▶ _Source information_

::::::::::

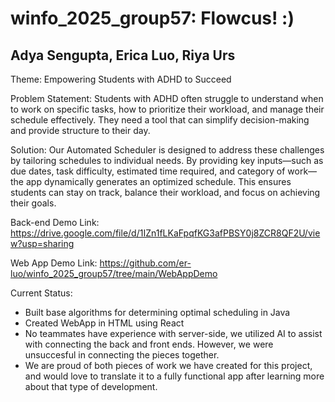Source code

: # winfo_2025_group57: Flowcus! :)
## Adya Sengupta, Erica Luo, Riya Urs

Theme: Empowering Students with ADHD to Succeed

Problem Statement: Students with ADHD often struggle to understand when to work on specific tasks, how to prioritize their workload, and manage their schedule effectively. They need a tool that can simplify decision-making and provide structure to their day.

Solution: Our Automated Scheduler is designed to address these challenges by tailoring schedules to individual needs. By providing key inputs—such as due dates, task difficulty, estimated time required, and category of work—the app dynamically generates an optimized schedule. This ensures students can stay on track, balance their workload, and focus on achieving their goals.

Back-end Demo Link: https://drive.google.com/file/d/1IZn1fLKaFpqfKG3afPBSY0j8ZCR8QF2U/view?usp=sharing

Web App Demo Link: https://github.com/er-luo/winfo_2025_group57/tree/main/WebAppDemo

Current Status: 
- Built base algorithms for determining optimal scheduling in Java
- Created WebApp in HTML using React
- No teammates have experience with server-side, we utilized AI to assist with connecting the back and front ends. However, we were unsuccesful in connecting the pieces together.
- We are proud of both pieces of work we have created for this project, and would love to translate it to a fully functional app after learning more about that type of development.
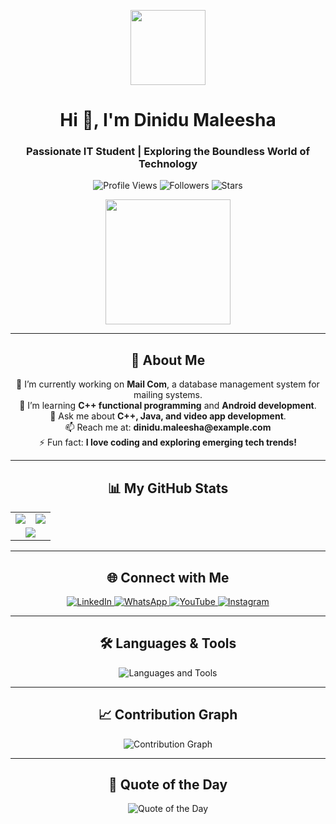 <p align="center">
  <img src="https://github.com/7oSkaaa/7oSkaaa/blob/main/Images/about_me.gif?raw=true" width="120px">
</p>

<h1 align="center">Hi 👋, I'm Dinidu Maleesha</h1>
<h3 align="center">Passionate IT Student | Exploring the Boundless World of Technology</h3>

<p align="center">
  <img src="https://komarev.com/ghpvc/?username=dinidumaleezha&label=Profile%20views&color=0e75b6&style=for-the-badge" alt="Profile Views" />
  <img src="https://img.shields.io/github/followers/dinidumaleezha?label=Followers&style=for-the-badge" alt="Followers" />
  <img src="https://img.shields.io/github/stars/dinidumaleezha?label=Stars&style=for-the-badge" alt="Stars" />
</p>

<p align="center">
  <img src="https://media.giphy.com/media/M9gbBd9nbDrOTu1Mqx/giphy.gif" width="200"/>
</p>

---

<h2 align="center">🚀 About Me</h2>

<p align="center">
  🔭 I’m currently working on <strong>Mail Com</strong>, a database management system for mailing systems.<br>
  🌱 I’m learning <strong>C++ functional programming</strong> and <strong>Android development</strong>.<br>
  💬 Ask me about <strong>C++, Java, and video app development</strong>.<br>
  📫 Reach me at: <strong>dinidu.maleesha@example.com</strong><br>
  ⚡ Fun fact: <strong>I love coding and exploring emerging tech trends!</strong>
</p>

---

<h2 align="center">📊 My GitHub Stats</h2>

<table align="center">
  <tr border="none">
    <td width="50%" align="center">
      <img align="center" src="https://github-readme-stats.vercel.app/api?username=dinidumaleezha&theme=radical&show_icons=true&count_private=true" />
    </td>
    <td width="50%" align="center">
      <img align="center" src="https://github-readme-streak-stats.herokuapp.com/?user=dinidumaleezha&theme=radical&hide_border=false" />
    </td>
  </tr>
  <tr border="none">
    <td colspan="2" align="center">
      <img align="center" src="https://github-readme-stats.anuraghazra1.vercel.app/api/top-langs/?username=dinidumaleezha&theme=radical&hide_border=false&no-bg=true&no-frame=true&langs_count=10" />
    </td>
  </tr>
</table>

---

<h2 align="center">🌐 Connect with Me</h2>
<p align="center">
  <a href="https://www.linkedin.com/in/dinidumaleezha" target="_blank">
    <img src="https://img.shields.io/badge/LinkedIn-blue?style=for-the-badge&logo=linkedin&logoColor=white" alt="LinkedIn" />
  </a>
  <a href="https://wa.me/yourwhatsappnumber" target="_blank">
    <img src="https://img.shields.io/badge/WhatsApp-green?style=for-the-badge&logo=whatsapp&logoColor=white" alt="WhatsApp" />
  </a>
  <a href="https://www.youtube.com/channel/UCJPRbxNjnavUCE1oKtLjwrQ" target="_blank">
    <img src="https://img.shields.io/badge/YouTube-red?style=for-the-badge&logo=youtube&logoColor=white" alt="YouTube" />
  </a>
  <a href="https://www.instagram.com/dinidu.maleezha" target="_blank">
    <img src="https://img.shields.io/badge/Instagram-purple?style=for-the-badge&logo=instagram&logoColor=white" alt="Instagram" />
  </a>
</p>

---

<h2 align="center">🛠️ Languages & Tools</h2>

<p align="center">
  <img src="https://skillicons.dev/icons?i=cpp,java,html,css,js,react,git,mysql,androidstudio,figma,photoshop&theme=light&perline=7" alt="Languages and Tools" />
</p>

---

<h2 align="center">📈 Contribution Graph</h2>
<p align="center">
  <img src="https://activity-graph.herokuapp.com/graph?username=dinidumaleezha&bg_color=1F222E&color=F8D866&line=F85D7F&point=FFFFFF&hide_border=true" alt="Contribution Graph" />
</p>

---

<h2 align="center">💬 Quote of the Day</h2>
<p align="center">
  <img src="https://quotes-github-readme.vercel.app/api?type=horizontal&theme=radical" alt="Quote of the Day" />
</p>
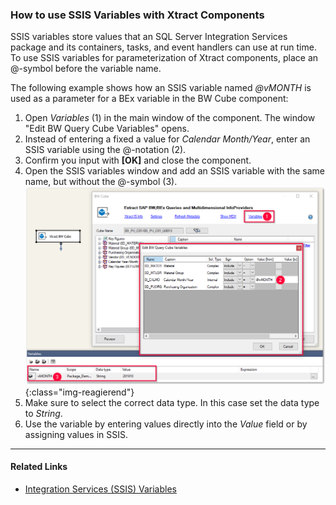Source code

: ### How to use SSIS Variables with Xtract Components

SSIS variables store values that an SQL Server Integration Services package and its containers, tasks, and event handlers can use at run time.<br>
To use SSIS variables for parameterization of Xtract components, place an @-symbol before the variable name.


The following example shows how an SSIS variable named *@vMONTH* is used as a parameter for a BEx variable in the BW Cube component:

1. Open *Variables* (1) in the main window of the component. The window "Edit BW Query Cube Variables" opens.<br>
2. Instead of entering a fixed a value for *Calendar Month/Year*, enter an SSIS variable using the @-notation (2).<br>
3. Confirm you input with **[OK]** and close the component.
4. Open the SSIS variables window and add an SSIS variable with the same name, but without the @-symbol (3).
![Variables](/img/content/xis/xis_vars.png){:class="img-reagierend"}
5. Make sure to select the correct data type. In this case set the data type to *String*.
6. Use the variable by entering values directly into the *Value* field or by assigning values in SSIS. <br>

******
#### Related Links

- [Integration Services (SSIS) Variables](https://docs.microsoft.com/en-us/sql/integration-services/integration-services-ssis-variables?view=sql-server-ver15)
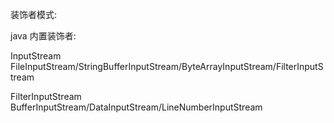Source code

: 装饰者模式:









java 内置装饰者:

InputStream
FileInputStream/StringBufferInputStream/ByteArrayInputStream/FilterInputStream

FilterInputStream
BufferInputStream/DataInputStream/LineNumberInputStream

::::::::::

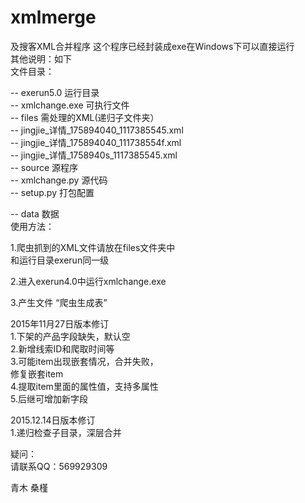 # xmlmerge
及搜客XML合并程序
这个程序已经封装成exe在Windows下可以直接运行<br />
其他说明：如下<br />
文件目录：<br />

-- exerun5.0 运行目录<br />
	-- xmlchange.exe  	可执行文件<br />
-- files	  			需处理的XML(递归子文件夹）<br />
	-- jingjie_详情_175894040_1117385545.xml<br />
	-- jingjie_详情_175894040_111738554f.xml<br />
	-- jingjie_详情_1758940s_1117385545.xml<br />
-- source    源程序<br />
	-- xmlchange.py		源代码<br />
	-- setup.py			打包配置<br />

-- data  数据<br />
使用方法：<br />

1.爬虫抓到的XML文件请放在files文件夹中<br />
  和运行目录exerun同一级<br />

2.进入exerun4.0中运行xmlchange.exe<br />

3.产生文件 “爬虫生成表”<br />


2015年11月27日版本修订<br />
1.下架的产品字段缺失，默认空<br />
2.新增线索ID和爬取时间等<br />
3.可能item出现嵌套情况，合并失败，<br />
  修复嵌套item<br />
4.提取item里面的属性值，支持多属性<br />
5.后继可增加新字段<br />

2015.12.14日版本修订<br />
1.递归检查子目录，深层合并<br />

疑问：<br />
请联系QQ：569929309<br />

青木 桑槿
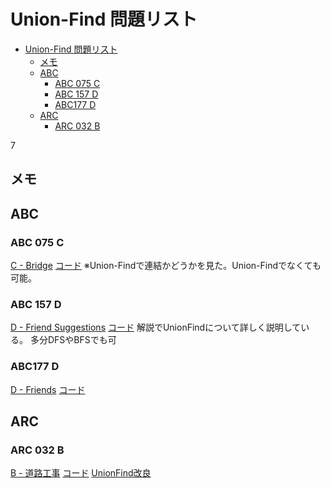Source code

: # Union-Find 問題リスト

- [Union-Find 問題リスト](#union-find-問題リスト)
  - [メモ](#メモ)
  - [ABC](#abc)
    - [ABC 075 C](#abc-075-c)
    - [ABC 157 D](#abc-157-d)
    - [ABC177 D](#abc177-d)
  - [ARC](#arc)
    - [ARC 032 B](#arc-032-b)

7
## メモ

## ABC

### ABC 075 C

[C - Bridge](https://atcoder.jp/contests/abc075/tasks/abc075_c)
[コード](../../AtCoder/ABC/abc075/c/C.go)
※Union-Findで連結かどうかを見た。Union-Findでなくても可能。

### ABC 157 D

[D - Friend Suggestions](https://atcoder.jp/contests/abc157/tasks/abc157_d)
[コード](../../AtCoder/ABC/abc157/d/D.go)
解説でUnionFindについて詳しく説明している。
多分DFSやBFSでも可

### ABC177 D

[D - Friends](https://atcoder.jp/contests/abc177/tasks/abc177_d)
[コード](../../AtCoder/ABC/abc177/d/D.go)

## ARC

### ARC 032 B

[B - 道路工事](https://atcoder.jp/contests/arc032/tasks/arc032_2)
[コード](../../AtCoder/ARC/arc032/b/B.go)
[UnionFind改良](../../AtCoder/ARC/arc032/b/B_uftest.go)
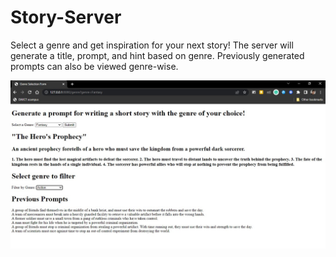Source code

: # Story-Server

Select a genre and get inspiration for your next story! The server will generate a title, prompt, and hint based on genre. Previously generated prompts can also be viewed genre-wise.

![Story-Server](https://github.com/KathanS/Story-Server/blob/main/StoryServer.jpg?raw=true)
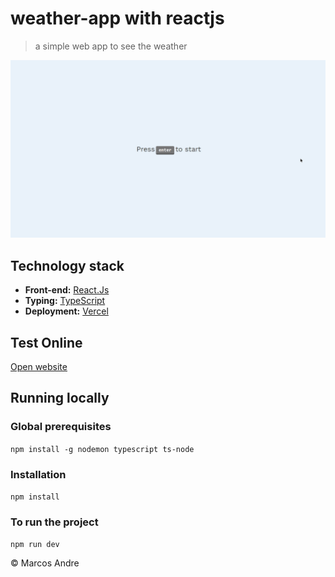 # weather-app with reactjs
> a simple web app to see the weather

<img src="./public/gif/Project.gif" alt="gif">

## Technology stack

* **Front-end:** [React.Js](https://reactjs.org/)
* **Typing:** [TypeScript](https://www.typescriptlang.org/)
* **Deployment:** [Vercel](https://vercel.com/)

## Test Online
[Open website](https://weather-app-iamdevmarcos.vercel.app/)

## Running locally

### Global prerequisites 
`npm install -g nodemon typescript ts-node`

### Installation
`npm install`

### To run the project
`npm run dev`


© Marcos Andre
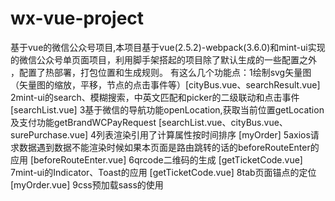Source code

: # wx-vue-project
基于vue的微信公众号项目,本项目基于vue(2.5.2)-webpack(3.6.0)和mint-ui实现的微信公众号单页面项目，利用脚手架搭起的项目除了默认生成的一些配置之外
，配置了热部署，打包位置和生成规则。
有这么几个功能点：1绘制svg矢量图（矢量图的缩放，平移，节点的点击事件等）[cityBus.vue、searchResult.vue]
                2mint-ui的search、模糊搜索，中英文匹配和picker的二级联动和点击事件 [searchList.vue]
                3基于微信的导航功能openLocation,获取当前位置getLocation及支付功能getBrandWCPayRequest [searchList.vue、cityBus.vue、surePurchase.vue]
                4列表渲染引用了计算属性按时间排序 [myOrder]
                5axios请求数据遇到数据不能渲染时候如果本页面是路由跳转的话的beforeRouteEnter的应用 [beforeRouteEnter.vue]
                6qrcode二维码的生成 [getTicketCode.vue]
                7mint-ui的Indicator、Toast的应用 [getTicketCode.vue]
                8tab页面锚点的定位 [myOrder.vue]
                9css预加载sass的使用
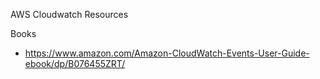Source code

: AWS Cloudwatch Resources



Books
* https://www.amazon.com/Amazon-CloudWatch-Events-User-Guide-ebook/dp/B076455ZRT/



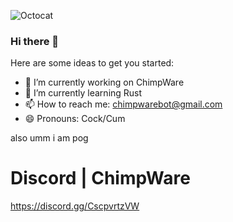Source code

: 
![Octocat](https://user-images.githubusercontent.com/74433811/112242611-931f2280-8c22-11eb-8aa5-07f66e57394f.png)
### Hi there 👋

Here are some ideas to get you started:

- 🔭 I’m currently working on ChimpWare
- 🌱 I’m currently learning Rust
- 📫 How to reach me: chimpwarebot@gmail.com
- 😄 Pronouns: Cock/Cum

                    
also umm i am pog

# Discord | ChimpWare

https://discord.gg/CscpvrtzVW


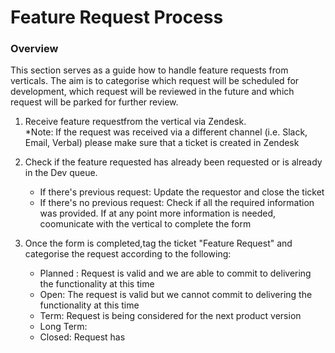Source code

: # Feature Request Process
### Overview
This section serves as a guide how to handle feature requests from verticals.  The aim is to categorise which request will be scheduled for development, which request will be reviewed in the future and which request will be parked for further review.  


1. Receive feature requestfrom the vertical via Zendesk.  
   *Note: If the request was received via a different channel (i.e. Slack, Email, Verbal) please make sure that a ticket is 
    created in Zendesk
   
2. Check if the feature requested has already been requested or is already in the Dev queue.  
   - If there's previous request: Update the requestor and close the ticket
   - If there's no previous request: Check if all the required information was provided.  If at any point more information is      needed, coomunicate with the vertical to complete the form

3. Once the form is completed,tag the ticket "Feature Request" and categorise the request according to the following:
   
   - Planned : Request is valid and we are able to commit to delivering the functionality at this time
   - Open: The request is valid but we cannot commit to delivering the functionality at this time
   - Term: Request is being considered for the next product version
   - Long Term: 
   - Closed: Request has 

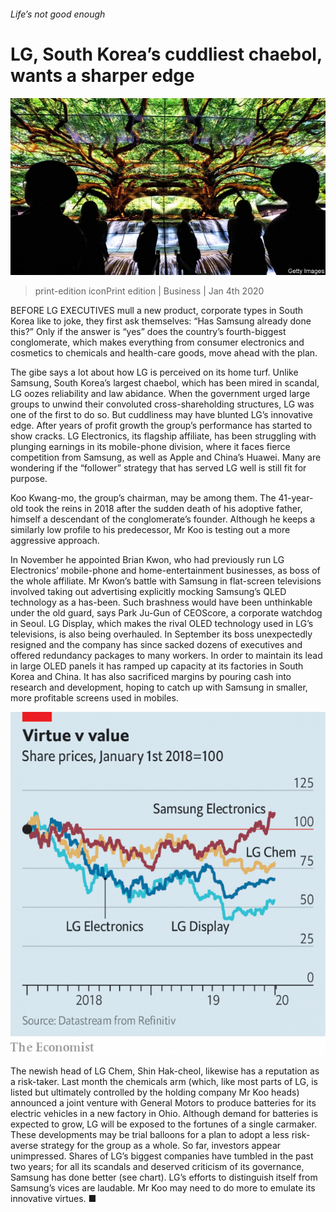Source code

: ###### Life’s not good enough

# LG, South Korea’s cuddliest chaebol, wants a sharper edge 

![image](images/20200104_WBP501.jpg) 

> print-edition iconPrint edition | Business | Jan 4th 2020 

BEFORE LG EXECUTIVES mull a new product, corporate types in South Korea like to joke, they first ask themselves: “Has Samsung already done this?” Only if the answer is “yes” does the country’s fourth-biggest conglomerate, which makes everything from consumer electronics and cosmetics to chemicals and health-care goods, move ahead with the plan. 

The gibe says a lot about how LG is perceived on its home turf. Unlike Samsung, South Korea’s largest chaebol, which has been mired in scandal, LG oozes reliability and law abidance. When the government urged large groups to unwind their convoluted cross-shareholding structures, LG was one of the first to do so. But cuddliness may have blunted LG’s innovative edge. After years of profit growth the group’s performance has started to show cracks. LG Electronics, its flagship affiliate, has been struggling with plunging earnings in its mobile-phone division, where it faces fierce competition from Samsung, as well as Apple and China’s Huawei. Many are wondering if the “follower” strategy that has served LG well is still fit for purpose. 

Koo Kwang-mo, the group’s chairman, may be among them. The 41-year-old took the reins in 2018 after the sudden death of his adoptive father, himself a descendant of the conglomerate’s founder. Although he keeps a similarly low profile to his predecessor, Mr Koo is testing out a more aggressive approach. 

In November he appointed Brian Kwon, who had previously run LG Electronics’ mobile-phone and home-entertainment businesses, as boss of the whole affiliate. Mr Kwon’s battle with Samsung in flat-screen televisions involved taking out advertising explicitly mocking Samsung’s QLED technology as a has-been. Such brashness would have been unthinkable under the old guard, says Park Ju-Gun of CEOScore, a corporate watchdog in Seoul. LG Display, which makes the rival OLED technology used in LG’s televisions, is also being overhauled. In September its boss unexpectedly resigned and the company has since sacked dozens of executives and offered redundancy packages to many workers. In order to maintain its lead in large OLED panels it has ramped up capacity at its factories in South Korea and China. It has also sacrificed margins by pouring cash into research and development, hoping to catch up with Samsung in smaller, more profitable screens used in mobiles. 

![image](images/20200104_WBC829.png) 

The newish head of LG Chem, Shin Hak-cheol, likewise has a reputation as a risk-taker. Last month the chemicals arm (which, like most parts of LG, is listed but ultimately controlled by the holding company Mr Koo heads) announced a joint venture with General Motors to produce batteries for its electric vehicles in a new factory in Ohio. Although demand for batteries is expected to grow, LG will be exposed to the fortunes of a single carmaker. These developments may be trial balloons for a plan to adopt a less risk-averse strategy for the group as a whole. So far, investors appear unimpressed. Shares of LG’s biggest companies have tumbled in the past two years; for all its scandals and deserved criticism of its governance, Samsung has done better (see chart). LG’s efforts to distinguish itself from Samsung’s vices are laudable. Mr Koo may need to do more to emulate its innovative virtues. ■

::::::::::

▶ _What needs to be done_
Where a line in the entries holds "Check", copy that line.

▶ _Response to this task_
2. Check if the feature requested has already been requested or is already in the Dev queue.  
   - If there's no previous request: Check if all the required information was provided.  If at any point more information is      needed, coomunicate with the vertical to complete the form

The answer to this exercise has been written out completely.